The Prudential Regulation Authority (PRA) has published guidance addressing areas of uncertainty in respect of the remuneration changes under CRD IV. The guidance takes the form of a letter on the PRA’s remuneration code webpage to the chairs of the remuneration committees of PRA-authorised firms.  The main controversial element of CRD IV was in respect of the cap on bonuses; under CRD IV there is a capped ratio of 1:1 on the fixed and variable component of remuneration, although this can rise to 2:1 with shareholder approval. In addition, last Wednesday saw the release of a consultation paper with draft guidelines from the European Banking Authority (EBA), providing firms subject to CRD IV with further guidelines to consider and comply with.

Guaranteed variable remuneration

Helpfully, the PRA letter confirms that any variable remuneration awarded before an employee’s first performance period should not be counted as fixed or variable remuneration in calculating the ratio. This will allow firms subject to CRD IV to compensate new recruits for forfeited awards, although the letter notes that guaranteed variable remuneration should be used in exceptional cases only. This position was also confirmed in the draft guidelines.

Determining the fixed component of total remuneration for the ratio

Sticking with the theme of the ratio, the letter clarifies how the fixed element of remuneration should be calculated for the year. Where employees have received promotions, their fixed element should be calculated based on the proportion of the year spent at each salary level (i.e. the amount they actually receive for the year). Some firms have been using the employee’s end of year salary and this letter confirms that is not the correct approach. The one exception to the rule is in respect of a new joiner.  In these circumstances, firms can calculate the fixed remuneration as if the new joiner had been remunerated for the whole period at that rate. Another welcome relaxation to the rules for new recruits, who may otherwise find themselves in a disadvantageous position under CRD IV.

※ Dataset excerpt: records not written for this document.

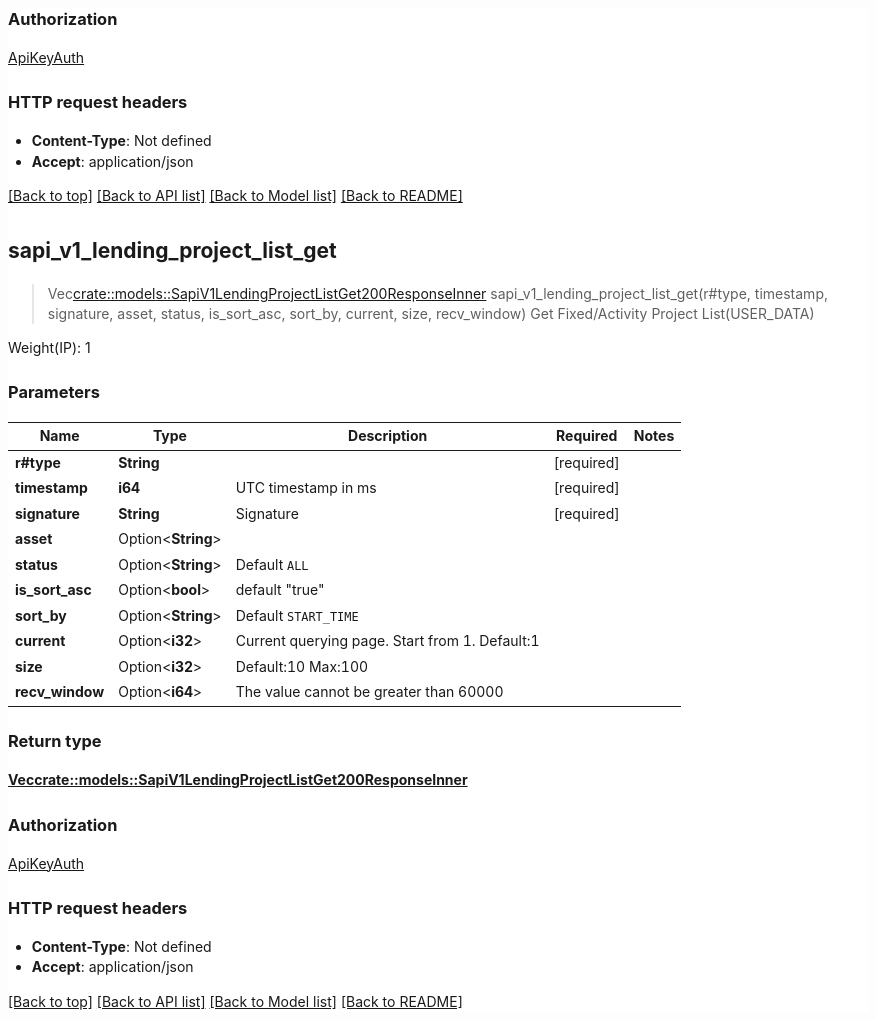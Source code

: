 ### Authorization

[ApiKeyAuth](../README.md#ApiKeyAuth)

### HTTP request headers

- **Content-Type**: Not defined
- **Accept**: application/json

[[Back to top]](#) [[Back to API list]](../README.md#documentation-for-api-endpoints) [[Back to Model list]](../README.md#documentation-for-models) [[Back to README]](../README.md)


## sapi_v1_lending_project_list_get

> Vec<crate::models::SapiV1LendingProjectListGet200ResponseInner> sapi_v1_lending_project_list_get(r#type, timestamp, signature, asset, status, is_sort_asc, sort_by, current, size, recv_window)
Get Fixed/Activity Project List(USER_DATA)

Weight(IP): 1

### Parameters


Name | Type | Description  | Required | Notes
------------- | ------------- | ------------- | ------------- | -------------
**r#type** | **String** |  | [required] |
**timestamp** | **i64** | UTC timestamp in ms | [required] |
**signature** | **String** | Signature | [required] |
**asset** | Option<**String**> |  |  |
**status** | Option<**String**> | Default `ALL` |  |
**is_sort_asc** | Option<**bool**> | default \"true\" |  |
**sort_by** | Option<**String**> | Default `START_TIME` |  |
**current** | Option<**i32**> | Current querying page. Start from 1. Default:1 |  |
**size** | Option<**i32**> | Default:10 Max:100 |  |
**recv_window** | Option<**i64**> | The value cannot be greater than 60000 |  |

### Return type

[**Vec<crate::models::SapiV1LendingProjectListGet200ResponseInner>**](_sapi_v1_lending_project_list_get_200_response_inner.md)

### Authorization

[ApiKeyAuth](../README.md#ApiKeyAuth)

### HTTP request headers

- **Content-Type**: Not defined
- **Accept**: application/json

[[Back to top]](#) [[Back to API list]](../README.md#documentation-for-api-endpoints) [[Back to Model list]](../README.md#documentation-for-models) [[Back to README]](../README.md)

Another important consideration for PRA-regulated firms currently, is the requirement to make awards granted on or after 1 January 2015 subject to clawback. The letter confirms that the PRA expects “firms to introduce clawback terms so as to maximise their enforceability to the extent permitted by law”.  However, it accepts that there may be difficulties introducing clawback provisions to 2015 bonus awards that relate to performance in 2014. The letter refers to difficulties related to section 15 of the Employment Rights Act (right not to have to make payments to employer) and acknowledges that it will take into account these difficulties when “considering whether a firm has made reasonable efforts to recover a 2015 bonus award relating to the 2014 performance year”. Firms are still expected to make all reasonable efforts to introduce a clawback provision, but this acknowledges some practical difficulties with the concept that have still not been overcome.

EBA’s guidelines

The PRA letter was written in December and states that once the proposed new guidelines are finalised the PRA will publish a supervisory statement to clarify further key areas of uncertainty that have arisen on the remuneration changes under CRD IV. Well on Wednesday the EBA published a consultation paper on its draft guidelines, so perhaps we can expect a further PRA letter imminently.

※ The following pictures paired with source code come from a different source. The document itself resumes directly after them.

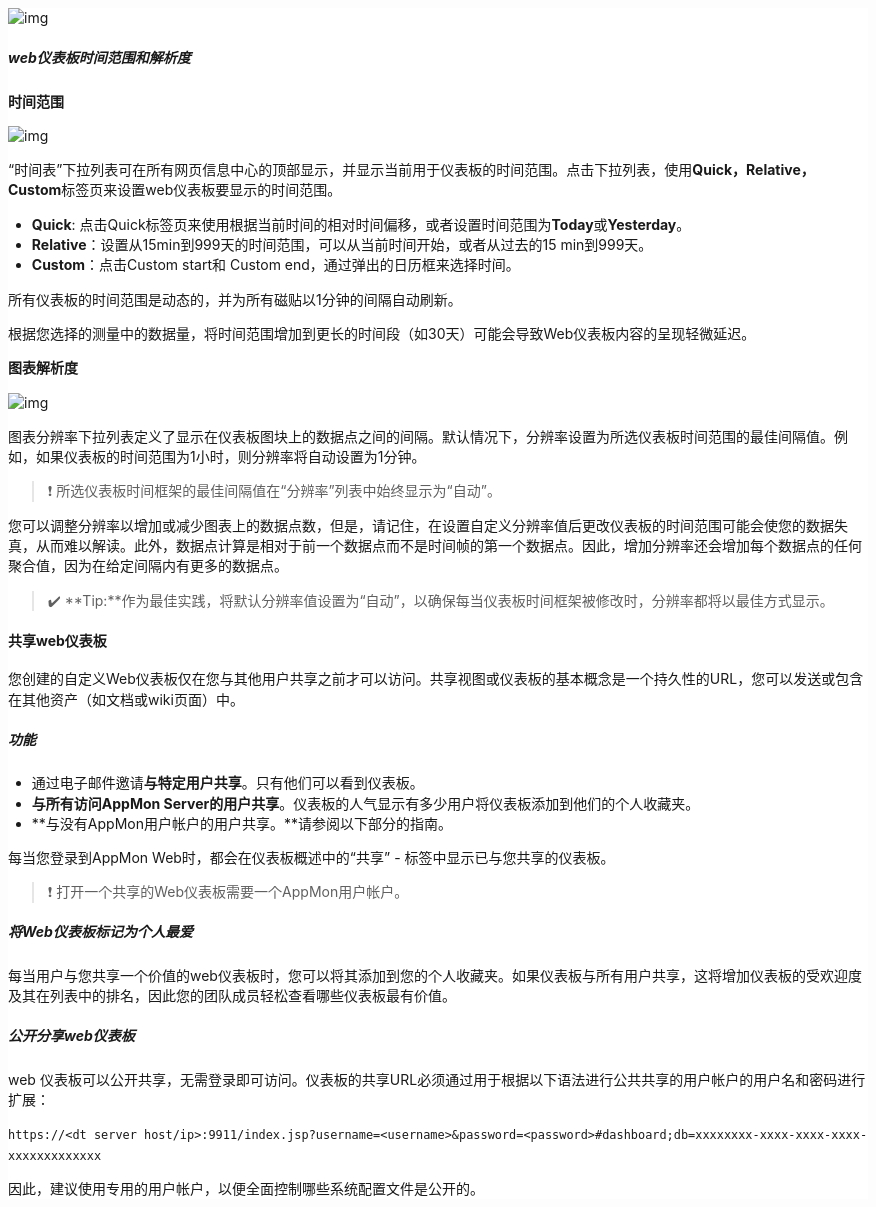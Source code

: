 ![img](https://community.dynatrace.com/community/download/attachments/221381295/Addmeasures1.png?version=2&modificationDate=1474301710627&api=v2)

##### web仪表板时间范围和解析度

**时间范围**

![img](https://community.dynatrace.com/community/download/attachments/221381294/timeframe65.png?version=3&modificationDate=1472146405683&api=v2)

“时间表”下拉列表可在所有网页信息中心的顶部显示，并显示当前用于仪表板的时间范围。点击下拉列表，使用**Quick，Relative，Custom**标签页来设置web仪表板要显示的时间范围。

- **Quick**: 点击Quick标签页来使用根据当前时间的相对时间偏移，或者设置时间范围为**Today**或**Yesterday**。
- **Relative**：设置从15min到999天的时间范围，可以从当前时间开始，或者从过去的15 min到999天。
- **Custom**：点击Custom start和 Custom end，通过弹出的日历框来选择时间。

所有仪表板的时间范围是动态的，并为所有磁贴以1分钟的间隔自动刷新。

根据您选择的测量中的数据量，将时间范围增加到更长的时间段（如30天）可能会导致Web仪表板内容的呈现轻微延迟。

**图表解析度**

![img](https://community.dynatrace.com/community/download/attachments/221381294/Resolution.png?version=2&modificationDate=1455309288470&api=v2)

图表分辨率下拉列表定义了显示在仪表板图块上的数据点之间的间隔。默认情况下，分辨率设置为所选仪表板时间范围的最佳间隔值。例如，如果仪表板的时间范围为1小时，则分辨率将自动设置为1分钟。

> ​:heavy_exclamation_mark: 所选仪表板时间框架的最佳间隔值在“分辨率”列表中始终显示为“自动”。

您可以调整分辨率以增加或减少图表上的数据点数，但是，请记住，在设置自定义分辨率值后更改仪表板的时间范围可能会使您的数据失真，从而难以解读。此外，数据点计算是相对于前一个数据点而不是时间帧的第一个数据点。因此，增加分辨率还会增加每个数据点的任何聚合值，因为在给定间隔内有更多的数据点。

> ​:heavy_check_mark: **Tip:**作为最佳实践，将默认分辨率值设置为“自动”，以确保每当仪表板时间框架被修改时，分辨率都将以最佳方式显示。

#### 共享web仪表板

您创建的自定义Web仪表板仅在您与其他用户共享之前才可以访问。共享视图或仪表板的基本概念是一个持久性的URL，您可以发送或包含在其他资产（如文档或wiki页面）中。

##### 功能

- 通过电子邮件邀请**与特定用户共享**。只有他们可以看到仪表板。
- **与所有访问AppMon Server的用户共享**。仪表板的人气显示有多少用户将仪表板添加到他们的个人收藏夹。
- **与没有AppMon用户帐户的用户共享。**请参阅以下部分的指南。

每当您登录到AppMon Web时，都会在仪表板概述中的“共享” - 标签中显示已与您共享的仪表板。

> ​:heavy_exclamation_mark: 打开一个共享的Web仪表板需要一个AppMon用户帐户。

##### 将Web仪表板标记为个人最爱

每当用户与您共享一个价值的web仪表板时，您可以将其添加到您的个人收藏夹。如果仪表板与所有用户共享，这将增加仪表板的受欢迎度及其在列表中的排名，因此您的团队成员轻松查看哪些仪表板最有价值。

##### 公开分享web仪表板

web 仪表板可以公开共享，无需登录即可访问。仪表板的共享URL必须通过用于根据以下语法进行公共共享的用户帐户的用户名和密码进行扩展：

```用于扩展共享URL的语法
https://<dt server host/ip>:9911/index.jsp?username=<username>&password=<password>#dashboard;db=xxxxxxxx-xxxx-xxxx-xxxx-xxxxxxxxxxxxx
```

因此，建议使用专用的用户帐户，以便全面控制哪些系统配置文件是公开的。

The EBA draft guidelines are extensive and cover the governance process for implementing remuneration policies across the EU, such as guidance on setting up a remuneration committee. The draft guidelines also remove the proportionality principle for smaller firms (CRD IV allowed Member States flexibility to apply the rules in a proportionate way). This may result in specific exemptions to the rules. The draft guidelines also provide extensive detail on the criteria for the allocation of remuneration to its fixed and variable components and how to calculate the fixed and variable remuneration ratio.

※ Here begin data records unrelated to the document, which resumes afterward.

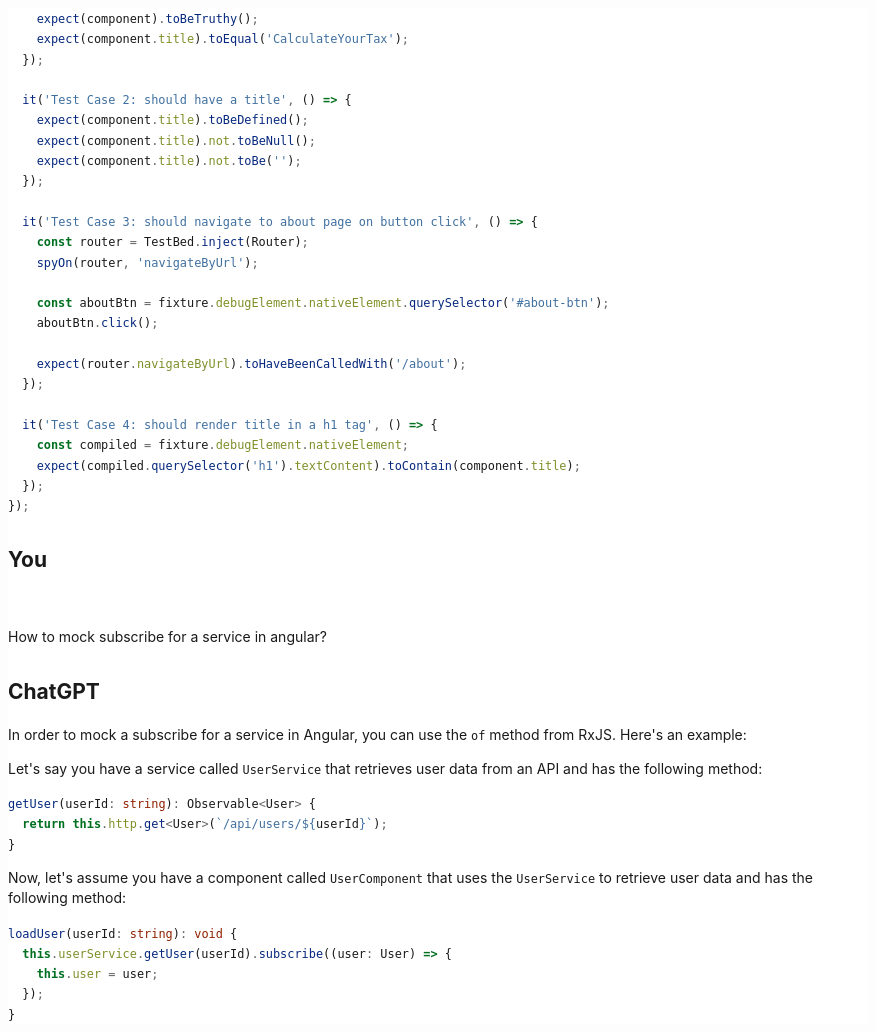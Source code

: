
 ```typescript
    expect(component).toBeTruthy();
    expect(component.title).toEqual('CalculateYourTax');
  });

  it('Test Case 2: should have a title', () => {
    expect(component.title).toBeDefined();
    expect(component.title).not.toBeNull();
    expect(component.title).not.toBe('');
  });

  it('Test Case 3: should navigate to about page on button click', () => {
    const router = TestBed.inject(Router);
    spyOn(router, 'navigateByUrl');

    const aboutBtn = fixture.debugElement.nativeElement.querySelector('#about-btn');
    aboutBtn.click();

    expect(router.navigateByUrl).toHaveBeenCalledWith('/about');
  });

  it('Test Case 4: should render title in a h1 tag', () => {
    const compiled = fixture.debugElement.nativeElement;
    expect(compiled.querySelector('h1').textContent).toContain(component.title);
  });
});
```

You
---

 

How to mock subscribe for a service in angular?

ChatGPT
-------

In order to mock a subscribe for a service in Angular, you can use the `of` method from RxJS. Here's an example:

Let's say you have a service called `UserService` that retrieves user data from an API and has the following method:

```typescript
getUser(userId: string): Observable<User> {
  return this.http.get<User>(`/api/users/${userId}`);
}
```

Now, let's assume you have a component called `UserComponent` that uses the `UserService` to retrieve user data and has the following method:

```typescript
loadUser(userId: string): void {
  this.userService.getUser(userId).subscribe((user: User) => {
    this.user = user;
  });
}
```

The Financial Conduct Authority has published a statement confirming that although the EBA guidelines are not final, it strongly encourages firms to consider them and the impact on their business. Once the guidelines do come into force (expected to be later this year), the “comply or explain” principle will apply.  Therefore for firms subject to these guidelines, a whole new layer of rules to consider and follow has come into play.